High Court gives go-ahead to Third Energy for UK onshore shale gas well

Third Energy's shale drilling site at Kirkby Misperton
Third Energy’s shale drilling site at Kirby Misperton

The High Court has upheld an appeal to carry out test drilling operations for onshore shale gas in England – opening the way to full shale gas extraction in the UK.

The contested permit for the test drilling at Kirby Misperton, Yorkshire, was the first approval for shale gas fracking since a moratorium (in England) was lifted in 2012.

Substantial amounts of shale gas are estimated to be trapped in underground rocks and the British government wants to exploit it to help offset declining North Sea oil and gas output, create some 64,000 jobs and help economic growth.

The court ruled that a fracking permit awarded by North Yorkshire Council to developer Third Energy was still valid despite being challenged by environmental campaigners.

The minority SNP-led Scottish government in Edinburgh imposed a ‘temporary’ moratorium on onshore drilling for shale gas in Scotland.

After a series of expert scientific reports gave a qualified thumbs-up – for a second time –  for a Scottish shale gas industry on health, safety, economic and environment grounds, the Scottish Energy Minister last month then re-issued these independent reports for a round of lay consultation with the public.

Third Energy, which is owned by former bankers from the Barclays Natural Resource Investments private equity business, had been expected to produce Britain’s first shale gas this year before its permit award was appealed.

Rasik Valand, Chief Executive of Third Energy, said: “The permission places a great obligation on Third Energy to prove that we can carry out the test fracs in the same safe, discreet and environmentally sensitive way that we have conducted our gas exploration and energy generation activities over the past two decades.

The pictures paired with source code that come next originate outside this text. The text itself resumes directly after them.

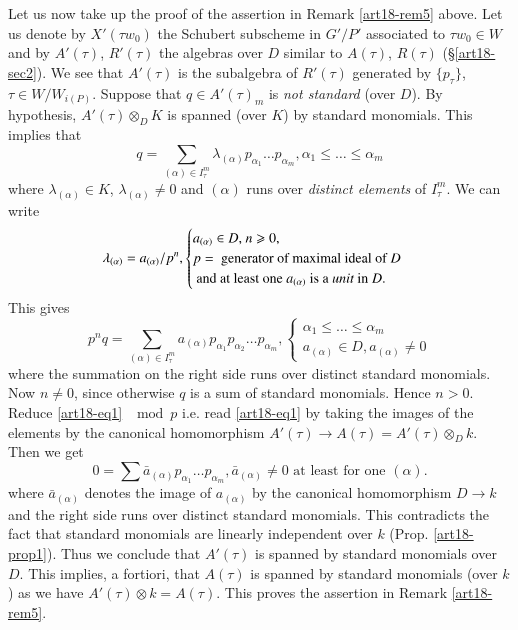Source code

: Let us now take up the proof of the assertion in Remark \ref{art18-rem5} above. Let us denote by $X'(\tau w_0)$ the Schubert subscheme in $G'/P'$ associated to $\tau w_0\in W$ and by $A'(\tau)$, $R'(\tau)$ the algebras over $D$ similar to $A(\tau)$, $R(\tau)$ (\cf \S \ref{art18-sec2}). We see that $A'(\tau)$ is the subalgebra of $R'(\tau)$ generated by $\{p_\tau\}$, $\tau \in W / W_{i(P)}$. Suppose that $q \in A'(\tau)_m$ is {\em not standard} (over $D$). By hypothesis, $A'(\tau) \otimes_D K$ is spanned (over $K$) by standard monomials. This implies that 
$$
q = \sum\limits_{(\alpha) \in I^m_\tau} \lambda_{(\alpha)} p_{\alpha_1} \ldots p_{\alpha_m}, \alpha_1 \leqslant \ldots \leqslant \alpha_m
$$\pageoriginale
where $\lambda_{(\alpha)} \in K$, $\lambda_{(\alpha)} \neq 0$ and $(\alpha)$ runs over {\em distinct elements} of $I^m_\tau$. We can write
\begin{equation*}
\lambda_{(\alpha)} = a_{(\alpha)} /p^n, 
\begin{cases}
a_{(\alpha)} \in D$, $n \geqslant 0,\\
p = \text{ generator of maximal ideal of } D \\
\text{ and at least one $a_{(\alpha)}$ is a {\em unit}  in $D$.}
\end{cases}
\end{equation*}
This gives
\begin{equation*}
p^n q = \sum\limits_{(\alpha) \in I^m_\tau} a_{(\alpha)} p_{\alpha_1} p_{\alpha_2} \ldots p_{\alpha_m},
\begin{cases}
\alpha_1 \leqslant \ldots \leqslant \alpha_m\\
a_{(\alpha)} \in D, a_{(\alpha)} \neq 0
\end{cases}
\tag*{(1)}\label{art18-addeq1}
\end{equation*}
where the summation on the right side runs over distinct standard monomials. Now $n \neq 0$, since otherwise $q$ is a sum of standard monomials. Hence $n>0$. Reduce \ref{art18-eq1} $\mod p$ i.e. read \ref{art18-eq1} by taking the images of the elements by the canonical homomorphism $A'(\tau) \to A(\tau) = A'(\tau) \otimes_D k$. Then we get
\begin{equation*}
0 = \sum \bar{a}_{(\alpha)} p_{\alpha_1} \ldots p_{\alpha_m}, \bar{a}_{(\alpha)} \neq 0 \text{ at least for one }(\alpha). \tag*{(2)}\label{art18-addeq2}
\end{equation*}
where $\bar{a}_{(\alpha)}$ denotes the image of $a_{(\alpha)}$ by the canonical homomorphism $D \to k$ and the right side runs over distinct standard monomials. This contradicts the fact that standard monomials are linearly independent over $k$ (\cf Prop. \ref{art18-prop1}). Thus we conclude that $A'(\tau)$ is spanned by standard monomials over $D$. This implies, a fortiori, that $A(\tau)$ is spanned by standard monomials (over $k$) as we have $A'(\tau)\otimes k = A(\tau)$. This proves the assertion in Remark \ref{art18-rem5}.


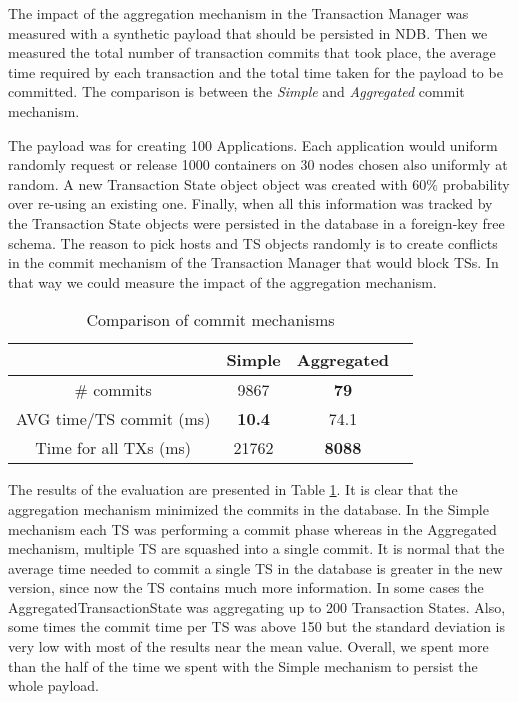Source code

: The impact of the aggregation mechanism in the Transaction Manager was
measured with a synthetic payload that should be persisted in
NDB. Then we measured the total number of transaction commits that
took place, the average time required by each transaction and the
total time taken for the payload to be committed. The comparison is
between the \emph{Simple} and \emph{Aggregated} commit mechanism.

The payload was for creating 100 Applications. Each application would
uniform randomly request or release 1000 containers on 30 nodes
chosen also uniformly at random. A new Transaction State object object
was created with 60$\%$ probability over re-using an existing
one. Finally, when all this information was tracked by the Transaction
State objects were persisted in the database in a foreign-key free
schema. The reason to pick hosts
and TS objects randomly is to create conflicts in the commit mechanism
of the Transaction Manager that would block TSs. In that way we could
measure the impact of the aggregation mechanism.

\begin{table}
\centering
\begin{tabular}{| c | c | c | c |}
\hline
  & Simple & Aggregated \\
\hline
\# commits & 9867 & \textbf{79} \\
\hline
AVG time/TS commit (ms) & \textbf{10.4} & 74.1 \\
\hline
Time for all TXs (ms) & 21762 & \textbf{8088} \\
\hline
\end{tabular}
\caption{Comparison of commit mechanisms}
\label{tab:ev_commit_mechanism}
\end{table}

The results of the evaluation are presented in Table
\ref{tab:ev_commit_mechanism}. It is clear that the aggregation
mechanism minimized the commits in the database. In the Simple mechanism
each TS was performing a commit phase whereas in the Aggregated mechanism,
multiple TS are squashed into a single commit. It is normal that the
average time needed to commit a single TS in the database is greater
in the new version, since now the TS contains much more
information. In some cases the AggregatedTransactionState was
aggregating up to 200 Transaction States. Also, some times the commit
time per TS was above 150 but the standard deviation is very low with
most of the results near the mean value. Overall, we spent more
than the half of the time we spent with the Simple mechanism to persist
the whole payload.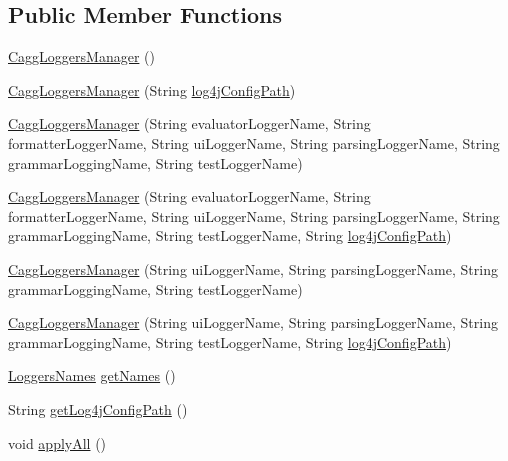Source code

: \subsection*{Public Member Functions}
\begin{DoxyCompactItemize}
\item 
\hyperlink{classit_1_1emarolab_1_1cagg_1_1debugging_1_1CaggLoggersManager_a02e32a677e2c0353dfbe152ce5d010c5}{Cagg\-Loggers\-Manager} ()
\item 
\hyperlink{classit_1_1emarolab_1_1cagg_1_1debugging_1_1CaggLoggersManager_a1446eb3b77a03dac0631963d6caf4fe2}{Cagg\-Loggers\-Manager} (String \hyperlink{classit_1_1emarolab_1_1cagg_1_1debugging_1_1CaggLoggersManager_a833228399db3ceab30d89f46722a4e08}{log4j\-Config\-Path})
\item 
\hyperlink{classit_1_1emarolab_1_1cagg_1_1debugging_1_1CaggLoggersManager_a062b6b71718e93d19140dad2d745c106}{Cagg\-Loggers\-Manager} (String evaluator\-Logger\-Name, String formatter\-Logger\-Name, String ui\-Logger\-Name, String parsing\-Logger\-Name, String grammar\-Logging\-Name, String test\-Logger\-Name)
\item 
\hyperlink{classit_1_1emarolab_1_1cagg_1_1debugging_1_1CaggLoggersManager_ad8aed6f6dca88d3bb83d69fcc7c0a071}{Cagg\-Loggers\-Manager} (String evaluator\-Logger\-Name, String formatter\-Logger\-Name, String ui\-Logger\-Name, String parsing\-Logger\-Name, String grammar\-Logging\-Name, String test\-Logger\-Name, String \hyperlink{classit_1_1emarolab_1_1cagg_1_1debugging_1_1CaggLoggersManager_a833228399db3ceab30d89f46722a4e08}{log4j\-Config\-Path})
\item 
\hyperlink{classit_1_1emarolab_1_1cagg_1_1debugging_1_1CaggLoggersManager_ae3bd98040f80504a2ef8d01869b67055}{Cagg\-Loggers\-Manager} (String ui\-Logger\-Name, String parsing\-Logger\-Name, String grammar\-Logging\-Name, String test\-Logger\-Name)
\item 
\hyperlink{classit_1_1emarolab_1_1cagg_1_1debugging_1_1CaggLoggersManager_a1f7a3b3aa778277dead7a2cc7e35a7f3}{Cagg\-Loggers\-Manager} (String ui\-Logger\-Name, String parsing\-Logger\-Name, String grammar\-Logging\-Name, String test\-Logger\-Name, String \hyperlink{classit_1_1emarolab_1_1cagg_1_1debugging_1_1CaggLoggersManager_a833228399db3ceab30d89f46722a4e08}{log4j\-Config\-Path})
\item 
\hyperlink{classit_1_1emarolab_1_1cagg_1_1debugging_1_1CaggLoggersManager_1_1LoggersNames}{Loggers\-Names} \hyperlink{classit_1_1emarolab_1_1cagg_1_1debugging_1_1CaggLoggersManager_a641f8e103d846b8ed65a2baea1b5f839}{get\-Names} ()
\item 
String \hyperlink{classit_1_1emarolab_1_1cagg_1_1debugging_1_1CaggLoggersManager_a3b6b13e1eb6c86c297733e014760ff90}{get\-Log4j\-Config\-Path} ()
\item 
void \hyperlink{classit_1_1emarolab_1_1cagg_1_1debugging_1_1CaggLoggersManager_a159a4acb62acbf1d49395f8e071c240e}{apply\-All} ()
\end{DoxyCompactItemize}
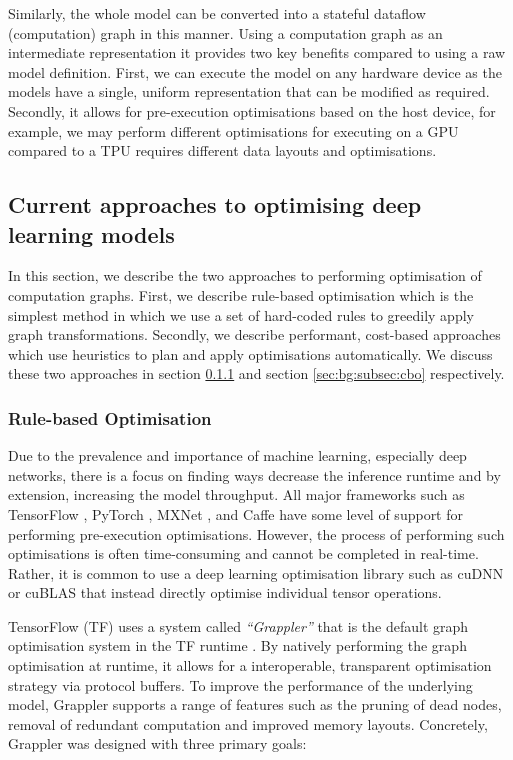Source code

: Similarly, the whole model can be converted into a stateful dataflow (computation) graph in this manner. Using a computation graph as an intermediate representation it provides two key benefits compared to using a raw model definition. First, we can execute the model on any hardware device as the models have a single, uniform representation that can be modified as required. Secondly, it allows for pre-execution optimisations based on the host device, for example, we may perform different optimisations for executing on a GPU compared to a TPU requires different data layouts and optimisations.

\subsection{Current approaches to optimising deep learning models}
\label{sec:bg:subsec:currentapp}

In this section, we describe the two approaches to performing optimisation of computation graphs. First, we describe rule-based optimisation which is the simplest method in which we use a set of hard-coded rules to greedily apply graph transformations. Secondly, we describe performant, cost-based approaches which use heuristics to plan and apply optimisations automatically. We discuss these two approaches in section \ref{sec:bg:subsec:rbo} and section \ref{sec:bg:subsec:cbo} respectively.

\subsubsection{Rule-based Optimisation}
\label{sec:bg:subsec:rbo}

Due to the prevalence and importance of machine learning, especially deep networks, there is a focus on finding ways decrease the inference runtime and by extension, increasing the model throughput. All major frameworks such as TensorFlow \cite{tensorflow2015-whitepaper}, PyTorch \cite{pytorch}, MXNet \cite{chen2015mxnet}, and Caffe \cite{jia2014caffe} have some level of support for performing pre-execution optimisations. However, the process of performing such optimisations is often time-consuming and cannot be completed in real-time. Rather, it is common to use a deep learning optimisation library such as cuDNN \cite{chetlur2014cudnn} or cuBLAS \cite{cublas2008} that instead directly optimise individual tensor operations.

TensorFlow (TF) uses a system called \textit{``Grappler''} that is the default graph optimisation system in the TF runtime \cite{larsen2019tensorflow}. By natively performing the graph optimisation at runtime, it allows for a interoperable, transparent optimisation strategy via protocol buffers. To improve the performance of the underlying model, Grappler supports a range of features such as the pruning of dead nodes, removal of redundant computation and improved memory layouts. Concretely, Grappler was designed with three primary goals:

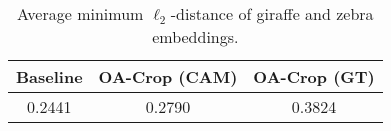 \begin{table}[h]
\centering\small
\caption{
Average minimum $\ell_2$-distance of giraffe and zebra embeddings.
}\label{tab:multi-bias}
\begin{tabular}{ccc}
\toprule
Baseline & OA-Crop (CAM) & OA-Crop (GT) \\
\midrule
0.2441 & 0.2790 & 0.3824 \\
\bottomrule
\end{tabular}
\end{table}
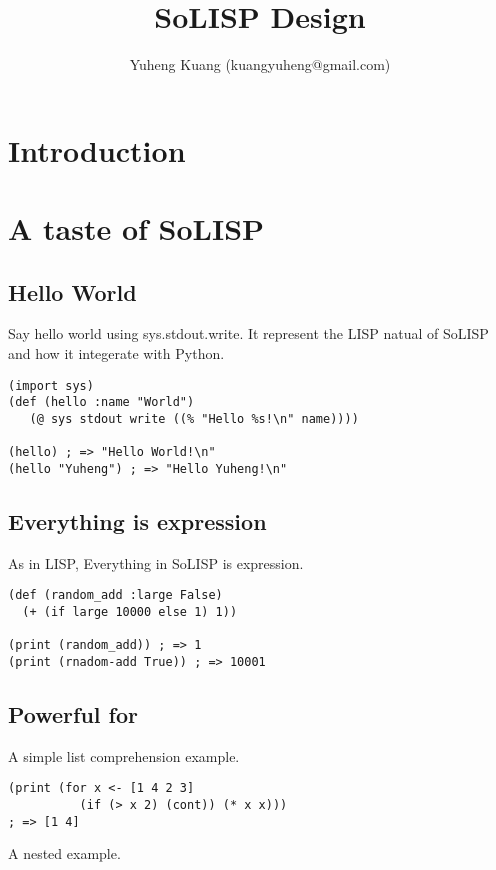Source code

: \documentclass[a4paper,11pt]{article}
\title{SoLISP Design}
\author{Yuheng Kuang (kuangyuheng@gmail.com)}
\begin{document}
\maketitle

\section{Introduction}


\section{A taste of SoLISP}


\subsection{Hello World}

Say hello world using sys.stdout.write. It represent the LISP natual of SoLISP and how it integerate with Python.

\begin{verbatim}
(import sys)
(def (hello :name "World")
   (@ sys stdout write ((% "Hello %s!\n" name))))

(hello) ; => "Hello World!\n"
(hello "Yuheng") ; => "Hello Yuheng!\n"
\end{verbatim}


\subsection{Everything is expression}

As in LISP, Everything in SoLISP is expression.

\begin{verbatim}
(def (random_add :large False)
  (+ (if large 10000 else 1) 1))

(print (random_add)) ; => 1
(print (rnadom-add True)) ; => 10001
\end{verbatim}


\subsection{Powerful for}

A simple list comprehension example.

\begin{verbatim}
(print (for x <- [1 4 2 3]
          (if (> x 2) (cont)) (* x x)))
; => [1 4]
\end{verbatim}

A nested example.
\end{document}
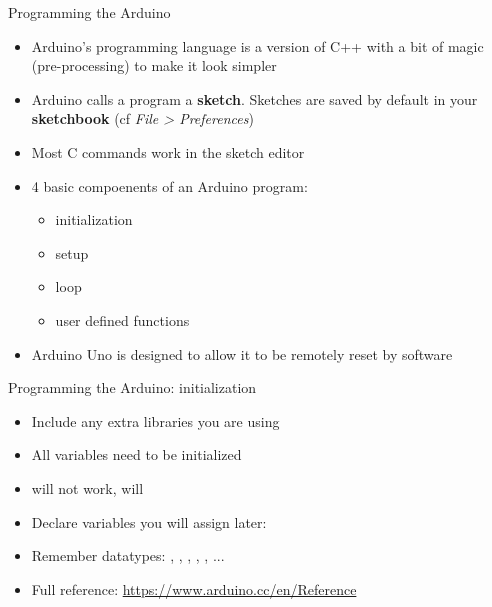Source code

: \documentclass[compress]{beamer}
\begin{document}
    \begin{frame}{Programming the Arduino}
        \begin{itemize}
            \item Arduino's programming language is a version of C++ with a bit
                of magic (pre-processing) to make it look simpler

            \item Arduino calls a program a \textbf{sketch}. Sketches are saved
                by default in your \textbf{sketchbook} (cf \emph{File >
                Preferences})
            \item Most C commands work in the sketch editor
            \item 4 basic compoenents of an Arduino program:
                \begin{itemize}
                    \item initialization
                    \item setup
                    \item loop
                    \item user defined functions
                \end{itemize}
            \item Arduino Uno is designed to allow it to be remotely reset by
                software

        \end{itemize}
    \end{frame}

    \begin{frame}{Programming the Arduino: initialization}
        \begin{itemize}
            \item Include any extra libraries you are using
            \item All variables need to be initialized
            \item {} will not work,  will
            \item Declare variables you will assign later: 
            \item Remember datatypes: , , , , , ...
            \item Full reference: \url{https://www.arduino.cc/en/Reference}
        \end{itemize}
    \end{frame}
\end{document}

“The council set 40 conditions to the grant of planning permission which the company is well on its way to satisfying.

“It is worth remembering that we are nearly two years into a planning application process for a proposed operation that would take less than 12 weeks to complete.

“We are confident that we will prove to the local community that their elected representatives were right to grant this permission.  We look forward to the results of the test fracs which will help establish whether gas can be produced from deeper and tighter rock formations at the Kirby Misperton site.”